#### Data section

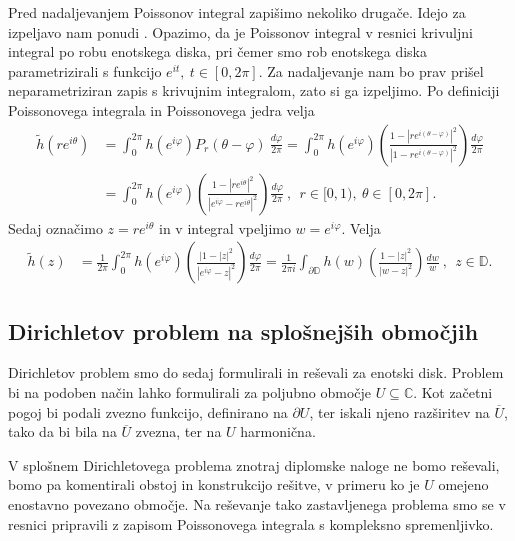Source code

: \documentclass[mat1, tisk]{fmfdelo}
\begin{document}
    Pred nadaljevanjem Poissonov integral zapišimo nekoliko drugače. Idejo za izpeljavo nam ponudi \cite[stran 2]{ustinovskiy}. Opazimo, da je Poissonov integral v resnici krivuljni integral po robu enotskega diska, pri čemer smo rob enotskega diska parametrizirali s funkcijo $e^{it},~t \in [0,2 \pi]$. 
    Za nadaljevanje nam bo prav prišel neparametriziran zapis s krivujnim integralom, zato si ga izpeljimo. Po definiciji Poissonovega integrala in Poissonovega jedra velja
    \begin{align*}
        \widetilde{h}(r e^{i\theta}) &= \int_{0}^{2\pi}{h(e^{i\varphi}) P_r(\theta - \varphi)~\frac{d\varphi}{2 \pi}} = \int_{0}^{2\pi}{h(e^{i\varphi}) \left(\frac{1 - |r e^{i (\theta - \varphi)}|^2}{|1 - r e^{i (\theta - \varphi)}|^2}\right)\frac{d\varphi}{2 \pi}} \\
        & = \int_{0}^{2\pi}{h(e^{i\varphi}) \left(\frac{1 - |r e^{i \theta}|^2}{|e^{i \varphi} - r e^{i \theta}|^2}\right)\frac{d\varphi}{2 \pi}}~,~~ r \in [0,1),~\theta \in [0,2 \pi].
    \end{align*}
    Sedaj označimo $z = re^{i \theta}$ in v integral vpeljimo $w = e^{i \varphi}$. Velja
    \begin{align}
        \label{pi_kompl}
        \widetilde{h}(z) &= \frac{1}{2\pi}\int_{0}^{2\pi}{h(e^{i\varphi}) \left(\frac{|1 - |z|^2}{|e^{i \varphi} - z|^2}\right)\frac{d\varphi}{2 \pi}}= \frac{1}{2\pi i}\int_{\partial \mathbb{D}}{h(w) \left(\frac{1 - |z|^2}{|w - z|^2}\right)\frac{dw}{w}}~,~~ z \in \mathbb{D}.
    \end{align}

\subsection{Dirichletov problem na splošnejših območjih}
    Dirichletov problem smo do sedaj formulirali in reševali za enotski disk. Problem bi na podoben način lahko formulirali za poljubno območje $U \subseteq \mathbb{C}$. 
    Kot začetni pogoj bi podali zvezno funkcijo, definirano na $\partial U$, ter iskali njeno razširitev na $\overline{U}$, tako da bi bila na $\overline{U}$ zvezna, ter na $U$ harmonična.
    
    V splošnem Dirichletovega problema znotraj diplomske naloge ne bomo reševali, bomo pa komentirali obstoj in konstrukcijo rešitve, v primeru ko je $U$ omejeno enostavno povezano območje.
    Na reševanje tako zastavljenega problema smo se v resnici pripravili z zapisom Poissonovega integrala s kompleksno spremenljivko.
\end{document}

#### Task statement
Which lines above hold the string "problema"? Please copy all of them.

#### Answer box
    V splošnem Dirichletovega problema znotraj diplomske naloge ne bomo reševali, bomo pa komentirali obstoj in konstrukcijo rešitve, v primeru ko je $U$ omejeno enostavno povezano območje.
    Na reševanje tako zastavljenega problema smo se v resnici pripravili z zapisom Poissonovega integrala s kompleksno spremenljivko.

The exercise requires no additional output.